La ricerca dello zucchero è connaturale all’uomo. In ogni essere umano ci sono perfino alcuni ormoni (come NPY) che stimolano specificamente la ricerca delle sostanze dolci, in memoria di quando l’uomo viveva nel paleolitico (all’incirca un milione di anni fa) e aveva a disposizione solo rarissime occasioni per assumere sostanze zuccherine (qualche frutto e i favi di miele).

Oggi però i tempi sono cambiati; la disponibilità di zucchero è aumentata e la sua utilizzazione è addirittura ricercata dalle aziende che riempiono di zucchero e sale i loro prodotti per aumentarne la palatabilità e la spinta all’acquisto.

Infatti le sostanze dolci hanno ormai tristemente documentato di indurre “dipendenza” né più né meno come una droga o uno stupefacente.

Dal periodo in cui si propagandava lo zucchero come il rimedio migliore per fare studiare i bambini è fortunatamente passato del tempo e qualcosa è cambiato, ma la spinta alla dolcificazione e all’uso delle sostanze dolcificate con zucchero, fruttosio o con dolcificanti artificiali, porta comunque ad obesità, diabete, malattie cardiovascolari.

Inoltre basta sedersi davanti alla televisione per mezz’ora per rendersi conto che la maggior parte delle pubblicità propone i cibi dolci come valori positivi.

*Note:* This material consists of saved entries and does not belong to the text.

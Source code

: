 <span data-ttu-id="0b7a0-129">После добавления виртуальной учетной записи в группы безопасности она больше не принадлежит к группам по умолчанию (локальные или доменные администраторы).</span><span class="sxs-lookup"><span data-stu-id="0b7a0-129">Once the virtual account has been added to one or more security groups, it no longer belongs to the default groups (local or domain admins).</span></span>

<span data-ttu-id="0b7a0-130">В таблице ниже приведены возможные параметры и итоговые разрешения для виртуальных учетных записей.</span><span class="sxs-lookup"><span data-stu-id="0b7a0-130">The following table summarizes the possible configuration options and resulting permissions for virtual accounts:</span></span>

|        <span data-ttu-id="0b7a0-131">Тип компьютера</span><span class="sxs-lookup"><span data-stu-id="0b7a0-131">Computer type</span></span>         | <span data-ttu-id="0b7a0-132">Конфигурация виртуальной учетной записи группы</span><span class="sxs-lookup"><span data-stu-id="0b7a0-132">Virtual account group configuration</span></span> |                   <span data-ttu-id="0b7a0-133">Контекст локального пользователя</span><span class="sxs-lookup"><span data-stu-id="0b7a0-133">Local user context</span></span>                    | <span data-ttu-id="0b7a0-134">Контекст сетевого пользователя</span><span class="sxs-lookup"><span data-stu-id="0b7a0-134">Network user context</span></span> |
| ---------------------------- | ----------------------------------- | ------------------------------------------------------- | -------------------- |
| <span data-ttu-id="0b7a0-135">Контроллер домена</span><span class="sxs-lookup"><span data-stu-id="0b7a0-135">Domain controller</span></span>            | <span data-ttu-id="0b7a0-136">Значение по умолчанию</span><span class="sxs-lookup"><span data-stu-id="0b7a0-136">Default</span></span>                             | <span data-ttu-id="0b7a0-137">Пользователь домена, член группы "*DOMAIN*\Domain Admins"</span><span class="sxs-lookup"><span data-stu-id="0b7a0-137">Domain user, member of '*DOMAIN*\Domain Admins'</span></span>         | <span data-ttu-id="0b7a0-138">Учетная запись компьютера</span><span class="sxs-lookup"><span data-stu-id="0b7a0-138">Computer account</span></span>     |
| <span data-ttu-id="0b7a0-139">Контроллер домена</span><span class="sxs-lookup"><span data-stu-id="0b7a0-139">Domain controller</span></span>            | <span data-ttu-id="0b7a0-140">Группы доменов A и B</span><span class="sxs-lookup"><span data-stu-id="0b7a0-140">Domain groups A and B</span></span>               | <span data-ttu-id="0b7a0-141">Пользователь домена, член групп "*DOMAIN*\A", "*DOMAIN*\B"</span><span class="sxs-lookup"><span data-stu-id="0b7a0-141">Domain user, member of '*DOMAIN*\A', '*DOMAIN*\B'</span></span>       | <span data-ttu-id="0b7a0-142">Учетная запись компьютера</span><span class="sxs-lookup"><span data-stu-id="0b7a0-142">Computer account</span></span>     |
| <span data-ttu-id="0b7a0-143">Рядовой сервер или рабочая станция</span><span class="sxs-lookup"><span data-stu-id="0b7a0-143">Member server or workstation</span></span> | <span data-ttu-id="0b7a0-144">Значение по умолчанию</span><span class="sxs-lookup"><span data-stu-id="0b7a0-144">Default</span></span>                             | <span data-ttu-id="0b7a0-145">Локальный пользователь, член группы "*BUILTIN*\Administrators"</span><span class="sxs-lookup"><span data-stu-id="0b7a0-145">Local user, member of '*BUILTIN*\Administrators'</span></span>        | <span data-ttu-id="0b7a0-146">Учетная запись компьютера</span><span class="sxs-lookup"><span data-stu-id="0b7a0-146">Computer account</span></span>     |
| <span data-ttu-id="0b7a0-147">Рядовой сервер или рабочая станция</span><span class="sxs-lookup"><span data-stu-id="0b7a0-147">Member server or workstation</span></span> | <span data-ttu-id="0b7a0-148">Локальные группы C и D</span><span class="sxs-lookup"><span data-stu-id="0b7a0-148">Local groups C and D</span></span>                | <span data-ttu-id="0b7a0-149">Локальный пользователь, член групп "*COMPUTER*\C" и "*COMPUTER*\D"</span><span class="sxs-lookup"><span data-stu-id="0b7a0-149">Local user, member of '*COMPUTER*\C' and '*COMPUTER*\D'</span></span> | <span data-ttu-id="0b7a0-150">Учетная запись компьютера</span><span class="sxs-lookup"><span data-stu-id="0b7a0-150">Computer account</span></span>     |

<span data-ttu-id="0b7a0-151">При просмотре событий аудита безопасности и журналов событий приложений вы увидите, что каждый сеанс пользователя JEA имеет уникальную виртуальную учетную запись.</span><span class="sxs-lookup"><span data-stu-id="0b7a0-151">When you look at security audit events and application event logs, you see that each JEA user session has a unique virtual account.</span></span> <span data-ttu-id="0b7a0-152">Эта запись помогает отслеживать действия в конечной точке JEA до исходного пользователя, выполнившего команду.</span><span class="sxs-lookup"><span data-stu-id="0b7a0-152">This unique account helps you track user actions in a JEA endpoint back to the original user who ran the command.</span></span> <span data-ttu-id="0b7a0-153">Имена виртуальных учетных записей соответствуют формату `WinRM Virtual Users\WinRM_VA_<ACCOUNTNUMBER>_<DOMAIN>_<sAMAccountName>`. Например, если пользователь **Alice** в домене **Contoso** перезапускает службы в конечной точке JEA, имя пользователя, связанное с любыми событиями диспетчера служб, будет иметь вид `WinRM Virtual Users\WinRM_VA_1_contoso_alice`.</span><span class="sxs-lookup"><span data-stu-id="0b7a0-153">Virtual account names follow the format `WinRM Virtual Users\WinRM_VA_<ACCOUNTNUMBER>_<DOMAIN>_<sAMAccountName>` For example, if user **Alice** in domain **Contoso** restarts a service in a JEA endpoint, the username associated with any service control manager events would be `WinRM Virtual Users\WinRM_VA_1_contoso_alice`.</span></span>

Non più direttamente lo zucchero come un tempo, ma il suo travestimento da “fetta al latte”, “tortina” o “merendina” più in voga.

Un gruppo di ricercatori statunitensi, appartenenti al Center for Disease Control and Prevention di Atlanta e alla Harvard School of Public Health di Boston ha però finalmente preso in considerazione non solo il fatto che una persona che mangi zucchero più di altri si possa ammalare, ma ha invece definito il rischio di mortalità che una persona amante del dolce (fino al 25% ed oltre della quantità calorica complessiva introdotta derivante dallo zucchero) si trova ad affrontare in confronto a persone che usino una quota ragionevole di zucchero (fino al 10% delle calorie introdotte).

I risultati del loro lavoro sono stati pubblicati su JAMA Internal Medicine ed hanno confermato che oltre il 70% della popolazione statunitense introduce quotidianamente sotto forma di zucchero una quantità di calorie che va dal 10% in su delle calorie totali introdotte.

In modo incredibile, più del 10% della popolazione introduce come zucchero una quota di calorie che parte dal 25% di quelle totali arrivando talvolta ad una quota ancora maggiore (Yang Q et al, JAMA Intern Med. 2014 Feb 3. doi: 10.1001/jamainternmed.2013.13563. [Epub ahead of print]).

Chi consuma tra il 10% e il 25% di calorie giornaliere sotto forma di zucchero ha un Rischio Relativo (Hazard Ratio) di 1,30 mentre chi mangia una quota del 25% (o maggiore) ha un Rischio Relativo di 2,75. Tradotto in termini comprensibili significa che il gruppo che ha assunto più del 25% delle calorie quotidiane sotto forma di zucchero ha avuto, in ogni momento dei 22 anni di durata dello studio, una probabilità quasi tripla di morire di malattie cardiovascolari (infarto, ictus) rispetto a chi ne ha mangiato solo il 10%.

Fa particolarmente pensare il fatto che il lavoro non abbia messo a confronto chi ne mangiava pochissimo o non ne mangiasse affatto. In quel caso probabilmente il raffronto sarebbe stato estremamente gravoso.

Questi dati sollevano una notevole preoccupazione perché considerano come “normale” una popolazione che mangia comunque il 10% delle proprie calorie sotto forma di zucchero ogni giorno, che segue quindi le pubblicità e mangia biscotti e brioche, zucchera i caffè e le proprie bevande, beve soft drinks, usa la marmellata e mangia gelati.

Ha cioè un comportamento che viene considerato “normale” anche se prevede comunque una quantità notevole di sostanze zuccherine nella dieta individuale.

Si deve ricordare che il lavoro fa riferimento solo alla mortalità dovuta alle malattie cardiovascolari, senza tenere in considerazione altri tipi di patologie, dal cancro all’osteoporosi, su cui pure ci sarebbero considerazioni da fare.

Siamo quindi di fronte a evidenze epidemiologiche drammatiche e assistiamo impotenti a pubblicità che imperversano sempre nello stesso modo, proponendo come valori positivi, anche a soggetti di giovane età, esempi alimentari che non sarebbero assolutamente da seguire.